Transcriptomic analysis of mouse lung tissue exposed to two multiwalled carbon nanotubes (NRCWE-26 and NM-401)

Multi-walled carbon nanotubes (MWCNTs) are extensively produced and used in composite materials and electronic applications, thus increasing risk of worker and consumer exposure. MWCNTs are an inhomogeneous group of nanomaterials that exist in various lengths, shapes and with different metal compositions, which makes hazard evaluation difficult. However, several studies suggest that length plays an important role in the toxicity induced by MWCNTs. How the length influences toxicity at the molecular level is yet to be characterized.

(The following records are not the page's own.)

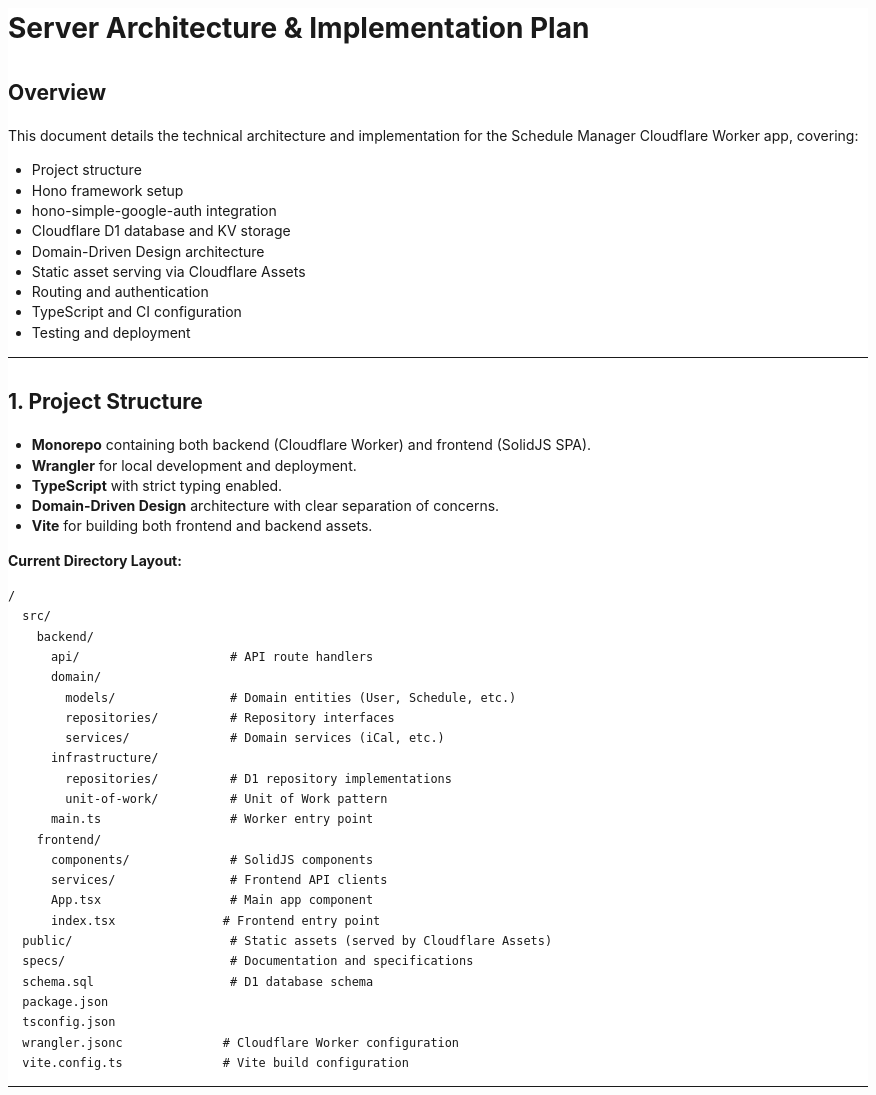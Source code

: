 # Server Architecture & Implementation Plan

## Overview
This document details the technical architecture and implementation for the Schedule Manager Cloudflare Worker app, covering:
- Project structure
- Hono framework setup
- hono-simple-google-auth integration
- Cloudflare D1 database and KV storage
- Domain-Driven Design architecture
- Static asset serving via Cloudflare Assets
- Routing and authentication
- TypeScript and CI configuration
- Testing and deployment

---

## 1. Project Structure
- **Monorepo** containing both backend (Cloudflare Worker) and frontend (SolidJS SPA).
- **Wrangler** for local development and deployment.
- **TypeScript** with strict typing enabled.
- **Domain-Driven Design** architecture with clear separation of concerns.
- **Vite** for building both frontend and backend assets.

**Current Directory Layout:**
```
/
  src/
    backend/
      api/                     # API route handlers
      domain/
        models/                # Domain entities (User, Schedule, etc.)
        repositories/          # Repository interfaces
        services/              # Domain services (iCal, etc.)
      infrastructure/
        repositories/          # D1 repository implementations
        unit-of-work/          # Unit of Work pattern
      main.ts                  # Worker entry point
    frontend/
      components/              # SolidJS components
      services/                # Frontend API clients
      App.tsx                  # Main app component
      index.tsx               # Frontend entry point
  public/                      # Static assets (served by Cloudflare Assets)
  specs/                       # Documentation and specifications
  schema.sql                   # D1 database schema
  package.json
  tsconfig.json
  wrangler.jsonc              # Cloudflare Worker configuration
  vite.config.ts              # Vite build configuration
```

---
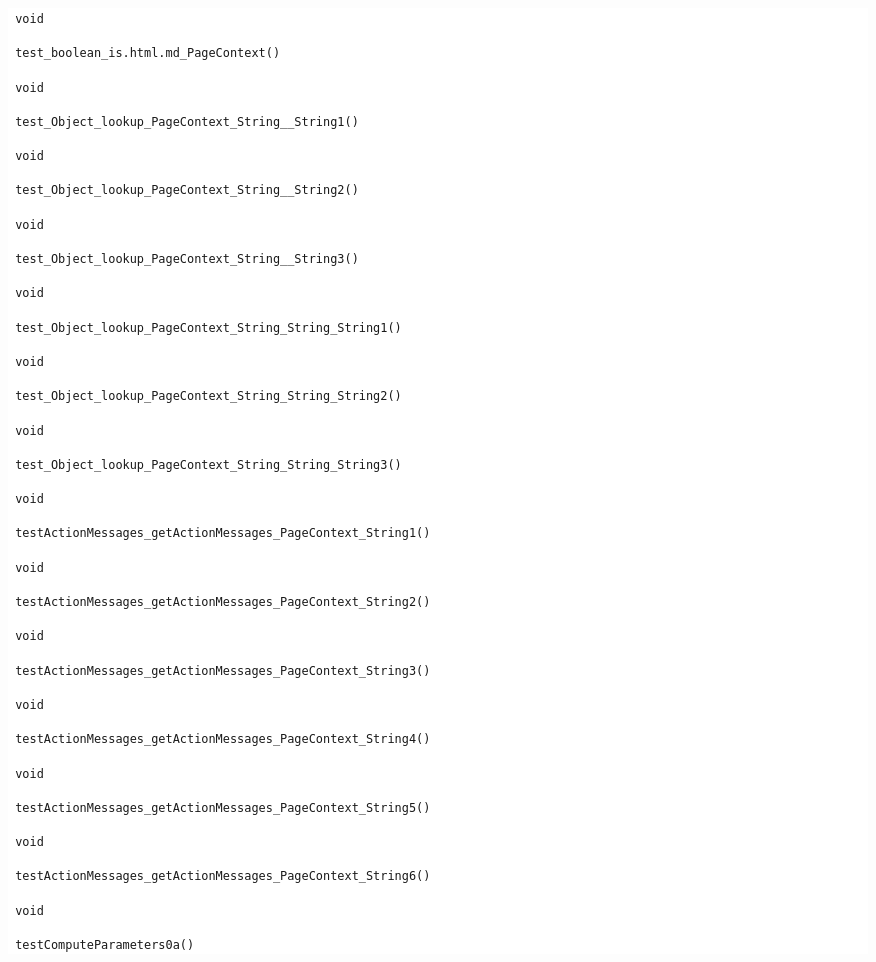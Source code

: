 ` void`

` test_boolean_is.html.md_PageContext()`
            

` void`

` test_Object_lookup_PageContext_String__String1()`
            

` void`

` test_Object_lookup_PageContext_String__String2()`
            

` void`

` test_Object_lookup_PageContext_String__String3()`
            

` void`

` test_Object_lookup_PageContext_String_String_String1()`
            

` void`

` test_Object_lookup_PageContext_String_String_String2()`
            

` void`

` test_Object_lookup_PageContext_String_String_String3()`
            

` void`

` testActionMessages_getActionMessages_PageContext_String1()`
            

` void`

` testActionMessages_getActionMessages_PageContext_String2()`
            

` void`

` testActionMessages_getActionMessages_PageContext_String3()`
            

` void`

` testActionMessages_getActionMessages_PageContext_String4()`
            

` void`

` testActionMessages_getActionMessages_PageContext_String5()`
            

` void`

` testActionMessages_getActionMessages_PageContext_String6()`
            

` void`

` testComputeParameters0a()`
            
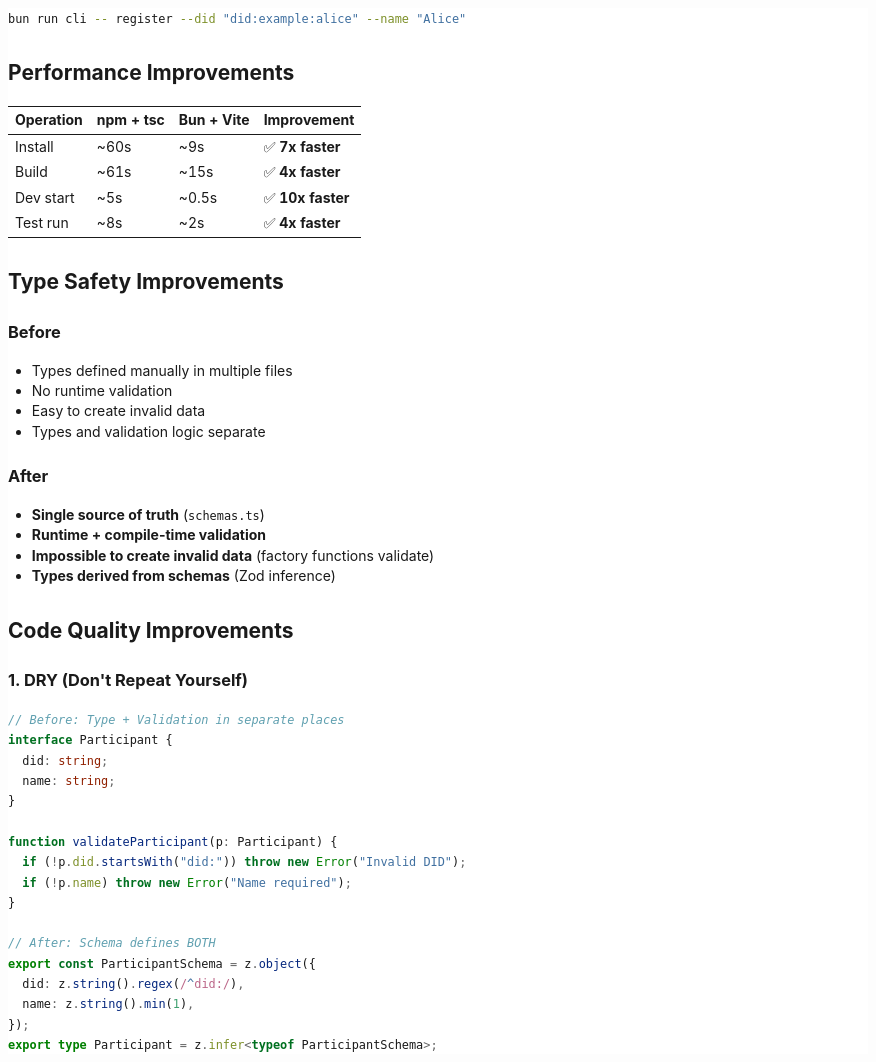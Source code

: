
 ```bash
bun run cli -- register --did "did:example:alice" --name "Alice"
```

## Performance Improvements

| Operation | npm + tsc | Bun + Vite | Improvement       |
| --------- | --------- | ---------- | ----------------- |
| Install   | ~60s      | ~9s        | ✅ **7x faster**  |
| Build     | ~61s      | ~15s       | ✅ **4x faster**  |
| Dev start | ~5s       | ~0.5s      | ✅ **10x faster** |
| Test run  | ~8s       | ~2s        | ✅ **4x faster**  |

## Type Safety Improvements

### Before

- Types defined manually in multiple files
- No runtime validation
- Easy to create invalid data
- Types and validation logic separate

### After

- **Single source of truth** (`schemas.ts`)
- **Runtime + compile-time validation**
- **Impossible to create invalid data** (factory functions validate)
- **Types derived from schemas** (Zod inference)

## Code Quality Improvements

### 1. DRY (Don't Repeat Yourself)

```typescript
// Before: Type + Validation in separate places
interface Participant {
  did: string;
  name: string;
}

function validateParticipant(p: Participant) {
  if (!p.did.startsWith("did:")) throw new Error("Invalid DID");
  if (!p.name) throw new Error("Name required");
}

// After: Schema defines BOTH
export const ParticipantSchema = z.object({
  did: z.string().regex(/^did:/),
  name: z.string().min(1),
});
export type Participant = z.infer<typeof ParticipantSchema>;
```
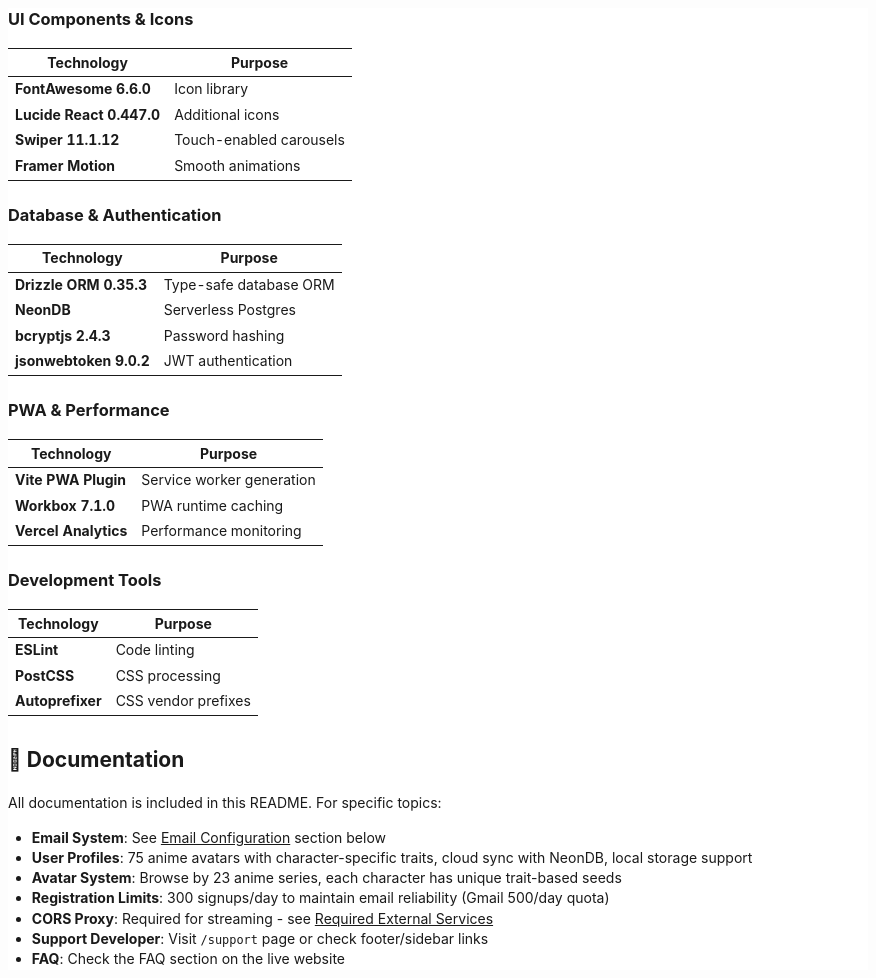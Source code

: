 ### UI Components & Icons
| Technology | Purpose |
|------------|---------|
| **FontAwesome 6.6.0** | Icon library |
| **Lucide React 0.447.0** | Additional icons |
| **Swiper 11.1.12** | Touch-enabled carousels |
| **Framer Motion** | Smooth animations |

### Database & Authentication
| Technology | Purpose |
|------------|---------|
| **Drizzle ORM 0.35.3** | Type-safe database ORM |
| **NeonDB** | Serverless Postgres |
| **bcryptjs 2.4.3** | Password hashing |
| **jsonwebtoken 9.0.2** | JWT authentication |

### PWA & Performance
| Technology | Purpose |
|------------|---------|
| **Vite PWA Plugin** | Service worker generation |
| **Workbox 7.1.0** | PWA runtime caching |
| **Vercel Analytics** | Performance monitoring |

### Development Tools

| Technology | Purpose |
|------------|---------|
| **ESLint** | Code linting |
| **PostCSS** | CSS processing |
| **Autoprefixer** | CSS vendor prefixes |

## 📖 Documentation

All documentation is included in this README. For specific topics:

- **Email System**: See [Email Configuration](#️-configuration) section below
- **User Profiles**: 75 anime avatars with character-specific traits, cloud sync with NeonDB, local storage support
- **Avatar System**: Browse by 23 anime series, each character has unique trait-based seeds
- **Registration Limits**: 300 signups/day to maintain email reliability (Gmail 500/day quota)
- **CORS Proxy**: Required for streaming - see [Required External Services](#required-external-services)
- **Support Developer**: Visit `/support` page or check footer/sidebar links
- **FAQ**: Check the FAQ section on the live website
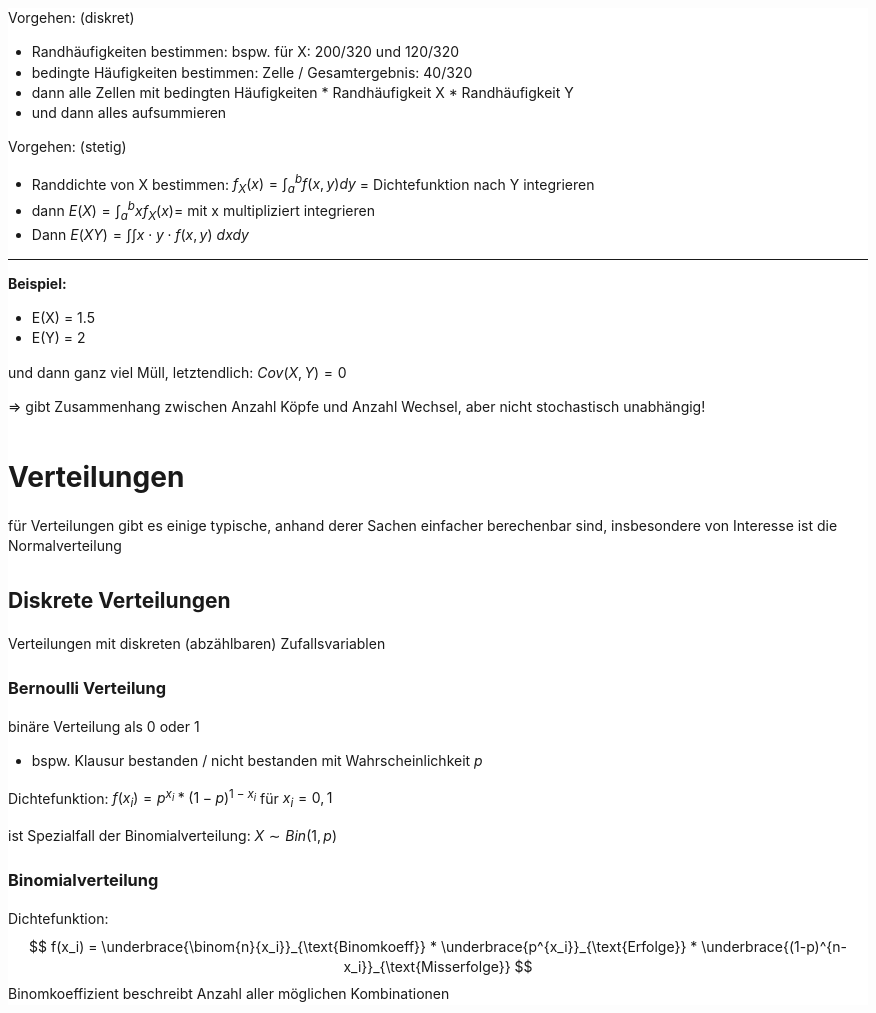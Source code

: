 Vorgehen: (diskret)

- Randhäufigkeiten bestimmen: bspw. für X: 200/320 und 120/320
- bedingte Häufigkeiten bestimmen: Zelle / Gesamtergebnis: 40/320
- dann alle Zellen mit bedingten Häufigkeiten * Randhäufigkeit X * Randhäufigkeit Y
- und dann alles aufsummieren 

Vorgehen: (stetig)

- Randdichte von X bestimmen: $f_X(x)=\int_a^b f(x,y) dy$ = Dichtefunktion nach Y integrieren
- dann $E(X) = \int_a^b x  f_X(x)$= mit x multipliziert integrieren
- Dann $E(X Y) =  \int \int x \cdot y \cdot f(x,y) \ dx dy$

---

**Beispiel:**

- E(X) = 1.5
- E(Y) = 2

und dann ganz viel Müll, letztendlich: $Cov(X,Y) = 0$

=> gibt Zusammenhang zwischen Anzahl Köpfe und Anzahl Wechsel, aber nicht stochastisch unabhängig!

# Verteilungen

für Verteilungen gibt es einige typische, anhand derer Sachen einfacher berechenbar sind, insbesondere von Interesse ist die Normalverteilung

## Diskrete Verteilungen

Verteilungen mit diskreten (abzählbaren) Zufallsvariablen

### Bernoulli Verteilung

binäre Verteilung als 0 oder 1

- bspw. Klausur bestanden / nicht bestanden mit Wahrscheinlichkeit *p*

Dichtefunktion: $f(x_i) = p^{x_i} * (1-p)^{1-x_i}$ für $x_i = 0,1$

ist Spezialfall der Binomialverteilung: $X \sim Bin(1,p)$



### Binomialverteilung

Dichtefunktion: 
$$
f(x_i) = \underbrace{\binom{n}{x_i}}_{\text{Binomkoeff}} * \underbrace{p^{x_i}}_{\text{Erfolge}} * \underbrace{(1-p)^{n-x_i}}_{\text{Misserfolge}}
$$
Binomkoeffizient beschreibt Anzahl aller möglichen Kombinationen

We used high-content genomics tools to compare pulmonary responses after exposure to a short, entangled MWCNT to the pulmonary responses after exposure to a long, stiffer MWCNT at the global transcriptomic level. Female C57BL/6 mice were exposed by single intratracheal instillation to 18, 54 or 162 µg/mouse of a short MWCNT (NRCWE-26 (NC-7000), 847±102 nm in length) or long MWCNT (NM-401 (CP-0006-SG), 4048±366 nm in length). Lung tissues were harvested 24 h, 3 d and 28 d after exposure. This experiment examined the pulmonary transcriptional response of female C57BL/6 mice exposed to NRCWE-26, a short multi-walled carbon nanotube, and NM-401, a long multi-walled carbon nanotube, at three doses: D1 (18 μg), D2 (54 μg), D3 (162 μg), and vehicle control. Each dose group was examined 1, 3 or 28 days post-exposure. Each dose group had 5-6 biological replicates. There were a total of 139 samples included in the final analysis using a two-color reference design.